The glass half full - after the Honkers hangover

The glass half full – after the Honkers hangover

The glass half full – after the Honkers hangover

With the bitter taste of defeat having receded a little (it’s gone from vomit in mouth to stinging heartburn) I’ve started to reflect on some of the more positive developments in the Wallabies play that we saw in Hong Kong.

The four training camps since the last Bledisloe – labelled by participants as the toughest they’d been in – has given the coaching set up a good crack at getting beyond the fundamentals of the Wallabies play, and the changes – although some still half baked – have been fascinating to watch.

One of the themes starting to emerge is a willingness to explore the width of the pitch. Note on Saturday how the back three of Hynes, AAC and Mitchell would ship the ball across field on long kick returns. While unfortunately the ultimate result tended to be a misdirected kick back downfield, we also saw them at the very least buy time and on a few occasions find holes to attack.

It’s not the quality of the feared Crusader counter-attack just yet, but with confidence built over time this could become a feature of Wallaby play that doesn’t just rely on Lote or the long lost Latho pulling a rabbit out of the hat.

To go with this width usage, was a much improved ball handling capability – in the first half anyway. Crisp passing finding men in space, at angles or looping back to relieve pressure. Halfway through the first half I believe the handling errors were something like 5-1 our way.

We were also a Mortlock’s hand away from the most beautiful try of the night on about the 44th minute, following the scrum that the Wallabies elected to take from McCaw’s penalty. Mortlock had drawn the whole AB midfield and had that Giteau pass found Hynes ghosting in behind AAC, there was nothing between him and the line. Again, it wasn’t perfect, especially in the second 40, but even the kiwi commentators noticed it.

What the Sky Sports NZ also picked up on was the intensity – especially in the first half. What I liked about this was the re-emergence of counter-rucking and competition at the breakdown when in defense, putting Cowan and co. off their stride. I thought Smith, Brown, Mumm and Chisholm (yes, Chisholm) all got stuck into this. We need more of this from bigger blokes for longer, but it’s a start.

Did I mention Luke Burgess? (hehe) Having seen the Wallabies without him, it’s hard to credit the guy with too much influence. His speed around the breakdown is now key to the Wallabies attack and his covering defense outstanding in a vital role around and behind the ruck. All this in his first season and back from an injury. Someone start a Burgo half-back cloning scheme pronto.

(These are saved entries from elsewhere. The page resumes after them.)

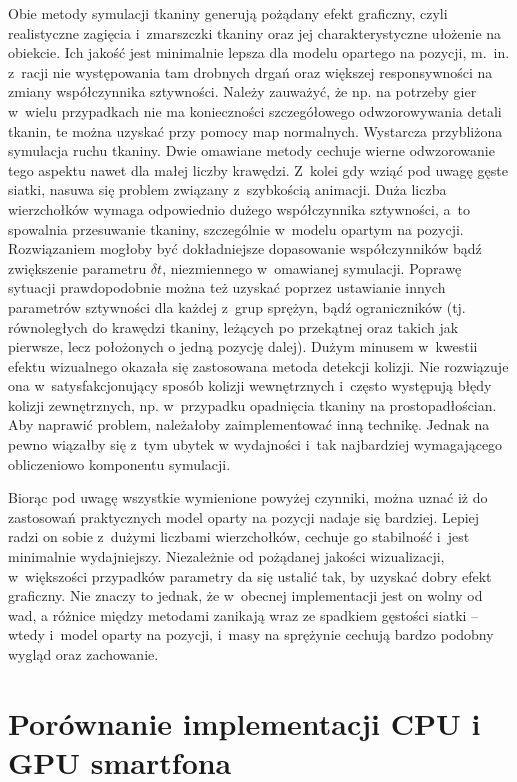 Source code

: 	Obie metody symulacji tkaniny generują pożądany efekt graficzny, czyli realistyczne zagięcia i~zmarszczki tkaniny oraz jej charakterystyczne ułożenie na obiekcie. Ich jakość jest minimalnie lepsza dla modelu opartego na pozycji, m.~in. z~racji nie występowania tam drobnych drgań oraz większej responsywności na zmiany współczynnika sztywności. Należy zauważyć, że np. na potrzeby gier w~wielu przypadkach nie ma konieczności szczegółowego odwzorowywania detali tkanin, te można uzyskać przy pomocy map normalnych. Wystarcza przybliżona symulacja ruchu tkaniny. Dwie omawiane metody cechuje wierne odwzorowanie tego aspektu nawet dla małej liczby krawędzi. Z~kolei gdy wziąć pod uwagę gęste siatki, nasuwa się problem związany z~szybkością animacji. Duża liczba wierzchołków wymaga odpowiednio dużego współczynnika sztywności, a~to spowalnia przesuwanie tkaniny, szczególnie w~modelu opartym na pozycji. Rozwiązaniem mogłoby być dokładniejsze dopasowanie współczynników bądź zwiększenie parametru \( \delta t \), niezmiennego w~omawianej symulacji. Poprawę sytuacji prawdopodobnie można też uzyskać poprzez ustawianie innych parametrów sztywności dla każdej z~grup sprężyn, bądź ograniczników (tj. równoległych do krawędzi tkaniny, leżących po przekątnej oraz takich jak pierwsze, lecz położonych o jedną pozycję dalej). Dużym minusem w~kwestii efektu wizualnego okazała się zastosowana metoda detekcji kolizji. Nie rozwiązuje ona w~satysfakcjonujący sposób kolizji wewnętrznych i~często występują błędy kolizji zewnętrznych, np. w~przypadku opadnięcia tkaniny na prostopadłościan. Aby naprawić problem, należałoby zaimplementować inną technikę. Jednak na pewno wiązałby się z~tym ubytek w wydajności i~tak najbardziej wymagającego obliczeniowo komponentu symulacji.
	
	Biorąc pod uwagę wszystkie wymienione powyżej czynniki, można uznać iż do zastosowań praktycznych model oparty na pozycji nadaje się bardziej. Lepiej radzi on sobie z~dużymi liczbami wierzchołków, cechuje go stabilność i~jest minimalnie wydajniejszy. Niezależnie od pożądanej jakości wizualizacji, w~większości przypadków parametry da się ustalić tak, by uzyskać dobry efekt graficzny. Nie znaczy to jednak, że w~obecnej implementacji jest on wolny od wad, a różnice między metodami zanikają wraz ze spadkiem gęstości siatki -- wtedy i~model oparty na pozycji, i~masy na sprężynie cechują bardzo podobny wygląd oraz zachowanie.
	
	\section{Porównanie implementacji CPU i GPU smartfona}
	\label{t:wnioski:cpu_vs_gpu}
	
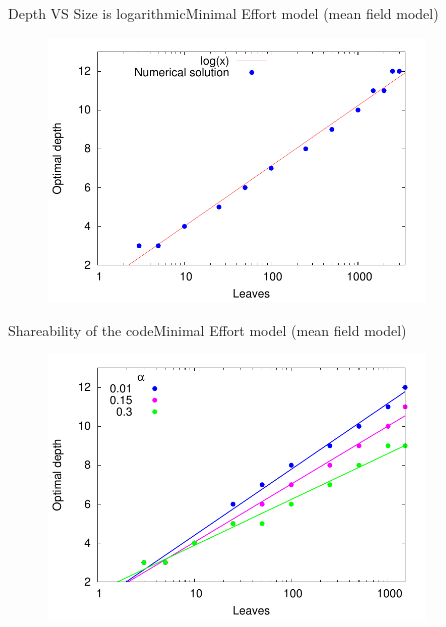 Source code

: \documentclass[11pt,svgnames]{beamer}
\begin{document}
\begin{frame}{Depth VS Size is logarithmic}{Minimal Effort model (mean field model)}
\begin{figure}[p]%
\center
\includegraphics[width=10cm,draft=false]{immagini/depVSNnodes_eff.pdf}
\end{figure}
\end{frame}

\begin{frame}{Shareability of the code}{Minimal Effort model (mean field model)}
\begin{figure}[p]%
\center
\includegraphics[width=10cm,draft=false]{immagini/Alpha.pdf}
\end{figure}
\end{frame}
\end{document}
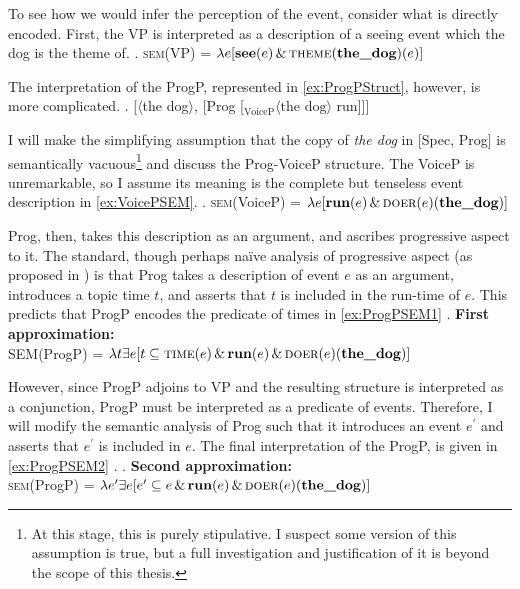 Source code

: \documentclass[MilwayThesis]{subfiles}
\begin{document}
To see how we would infer the perception of the event, consider what is directly encoded.
First, the VP is interpreted as a description of a seeing event which the dog is the theme of.
\ex.\label{ex:VPSEM} \textsc{sem}(VP) = $\lambda e [\textbf{see}(e)\,\&\,\textsc{theme}(\textbf{the\_dog})(e)]$

The interpretation of the ProgP, represented in \cref{ex:ProgPStruct}, however, is more complicated.
\ex.\label{ex:ProgPStruct} [$\langle$the dog$\rangle$, [Prog [$_\text{VoiceP} \langle\text{the dog}\rangle$ run]]]

I will make the simplifying assumption that the copy of \textit{the dog} in [Spec, Prog] is semantically vacuous\footnote{
	At this stage, this is purely stipulative.
	I suspect some version of this assumption is true, but a full investigation and justification of it is beyond the scope of this thesis.
} and discuss the Prog-VoiceP structure.
The VoiceP is unremarkable, so I assume its meaning is the complete but tenseless event description in \cref{ex:VoicePSEM}.
\ex.\label{ex:VoicePSEM} \textsc{sem}(VoiceP) = $\lambda e [\textbf{run}(e)\,\&\,\textsc{doer}(e)(\textbf{the\_dog})]$

Prog, then, takes this description as an argument, and ascribes progressive aspect to it.
The standard, though perhaps na\"ive analysis of progressive aspect (as proposed in \cite{klein1994time}) is that Prog takes a description of event $e$ as an argument, introduces a topic time $t$, and asserts that $t$ is included in the run-time of $e$.
This predicts that ProgP encodes the predicate of times in \cref{ex:ProgPSEM1}
\ex.\label{ex:ProgPSEM1} \textbf{First approximation:}\\\textsc{SEM}(ProgP) =  $\lambda t \exists e [t \subseteq \textsc{time}(e)\,\&\,\textbf{run}(e)\,\&\,\textsc{doer}(e)(\textbf{the\_dog})]$

However, since ProgP adjoins to VP and the resulting structure is interpreted as a conjunction, ProgP must be interpreted as a predicate of events.
Therefore, I will modify the semantic analysis of Prog such that it introduces an event $e^{\prime}$ and asserts that $e^{\prime}$ is included in $e$.
The final interpretation of the ProgP, is given in \cref{ex:ProgPSEM2} \parencite[cf.][]{bjorkman2018poster}.
\ex.\label{ex:ProgPSEM2} \textbf{Second approximation:}\\\textsc{sem}(ProgP) =  $\lambda e^{\prime} \exists e [e^{\prime} \subseteq e\,\&\,\textbf{run}(e)\,\&\,\textsc{doer}(e)(\textbf{the\_dog})]$
\end{document}
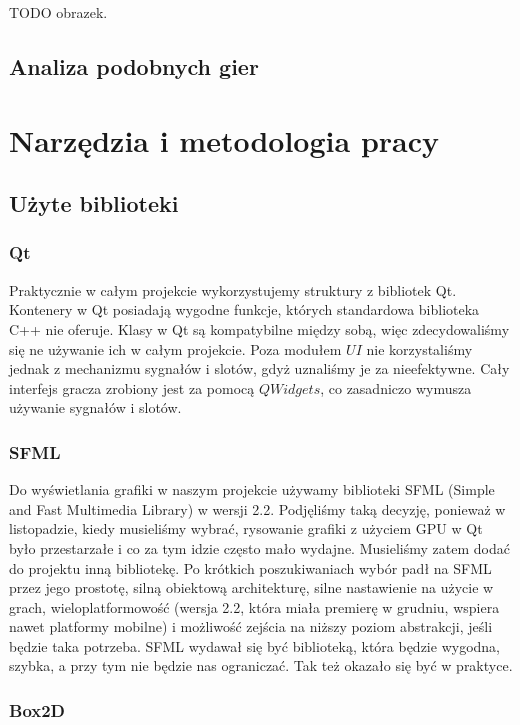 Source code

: \documentclass[licencjacka]{pracamgr}
\begin{document}
    TODO obrazek.

  \section{Analiza podobnych gier}

\chapter{Narzędzia i metodologia pracy}
  \section{Użyte biblioteki}
    \subsection{Qt}
    Praktycznie w całym projekcie wykorzystujemy struktury z bibliotek Qt. Kontenery w Qt posiadają wygodne funkcje,
    których standardowa biblioteka C++ nie oferuje. Klasy w Qt są kompatybilne między sobą, więc zdecydowaliśmy się ne
    używanie ich w całym projekcie. Poza modułem $UI$ nie korzystaliśmy jednak z mechanizmu sygnałów i slotów, gdyż
    uznaliśmy je za nieefektywne. Cały interfejs gracza zrobiony jest za pomocą $QWidgets$, co zasadniczo wymusza
    używanie sygnałów i slotów.

    \subsection{SFML}
    Do wyświetlania grafiki w naszym projekcie używamy biblioteki SFML (Simple and Fast Multimedia Library) w wersji
    2.2. Podjęliśmy taką decyzję, ponieważ w listopadzie, kiedy musieliśmy wybrać, rysowanie grafiki z użyciem GPU w Qt
    było przestarzałe i co za tym idzie często mało wydajne. Musieliśmy zatem dodać do projektu inną bibliotekę. Po
    krótkich poszukiwaniach wybór padł na SFML przez jego prostotę, silną obiektową architekturę, silne nastawienie na
    użycie w grach, wieloplatformowość (wersja 2.2, która miała premierę w grudniu, wspiera nawet platformy mobilne) i
    możliwość zejścia na niższy poziom abstrakcji, jeśli będzie taka potrzeba. SFML wydawał się być biblioteką, która
    będzie wygodna, szybka, a przy tym nie będzie nas ograniczać. Tak też okazało się być w praktyce.

    \subsection{Box2D}
\end{document}
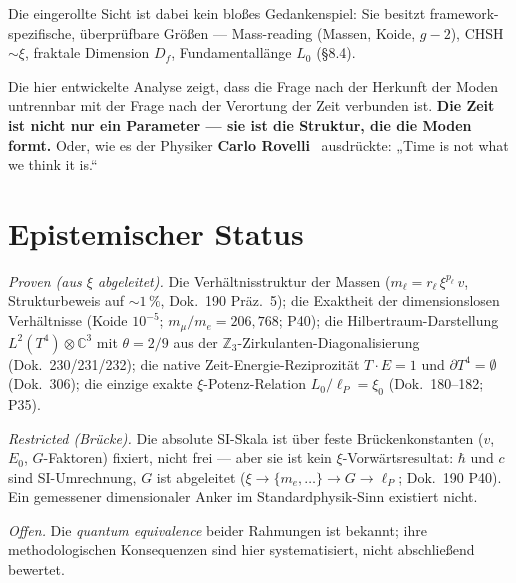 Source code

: \documentclass[11pt,a4paper]{article}
\begin{document}
Die eingerollte Sicht ist dabei kein bloßes Gedankenspiel: Sie besitzt framework-spezifische, überprüfbare Größen --- Mass-reading (Massen, Koide, $g-2$), CHSH~$\sim\xi$, fraktale Dimension $D_f$, Fundamentallänge $L_0$ (§8.4).

Die hier entwickelte Analyse zeigt, dass die Frage nach der Herkunft der Moden untrennbar mit der Frage nach der Verortung der Zeit verbunden ist. \textbf{Die Zeit ist nicht nur ein Parameter --- sie ist die Struktur, die die Moden formt.} Oder, wie es der Physiker \textbf{Carlo Rovelli}~\cite{Rovelli2009} ausdrückte: „Time is not what we think it is.``

\section{Epistemischer Status}

\emph{Proven (aus $\xi$ abgeleitet).} Die Verhältnisstruktur der Massen ($m_\ell=r_\ell\,\xi^{p_\ell}\,v$, Strukturbeweis auf ${\sim}1\,\%$, Dok.~190 Präz.~5); die Exaktheit der dimensionslosen Verhältnisse (Koide $10^{-5}$; $m_\mu/m_e=206{,}768$; P40); die Hilbertraum-Darstellung $L^2(T^4)\otimes\mathbb{C}^3$ mit $\theta=2/9$ aus der $\mathbb{Z}_3$-Zirkulanten-Diagonalisierung (Dok.~230/231/232); die native Zeit-Energie-Reziprozität $T\cdot E=1$ und $\partial T^4=\emptyset$ (Dok.~306); die einzige exakte $\xi$-Potenz-Relation $L_0/\ell_P=\xi_0$ (Dok.~180--182; P35).

\emph{Restricted (Brücke).} Die absolute SI-Skala ist über feste Brückenkonstanten ($v$, $E_0$, $G$-Faktoren) fixiert, nicht frei --- aber sie ist kein $\xi$-Vorwärtsresultat: $\hbar$ und $c$ sind SI-Umrechnung, $G$ ist abgeleitet ($\xi\to\{m_e,\dots\}\to G\to\ell_P$; Dok.~190 P40). Ein gemessener dimensionaler Anker im Standardphysik-Sinn existiert nicht.

\emph{Offen.} Die \emph{quantum equivalence} beider Rahmungen ist bekannt; ihre methodologischen Konsequenzen sind hier systematisiert, nicht abschließend bewertet.
\end{document}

Last but not least was the scrum. Even the professional northern hemisphere whinger Stephen Jones noted some of the hits the pack were putting on the AB scrum, and this was conceding 30kgs.

Australia played very well in patches, their scrum was even solid in parts and their play behind the scrum and in attack was more incisive and clinical than that of New Zealand.

I can’t remember seeing an Aussie scrum getting as much go forward on their own ball for a long time, let alone against the Kiwis. I’ll keep my powder dry until Twickenham, but if we hold our own there then I for one will push for the canonisation of Michael Foley. Chickens before they’ve hatched and all that though.

Real, meaningful progress. Or just wishful thinking after another loss?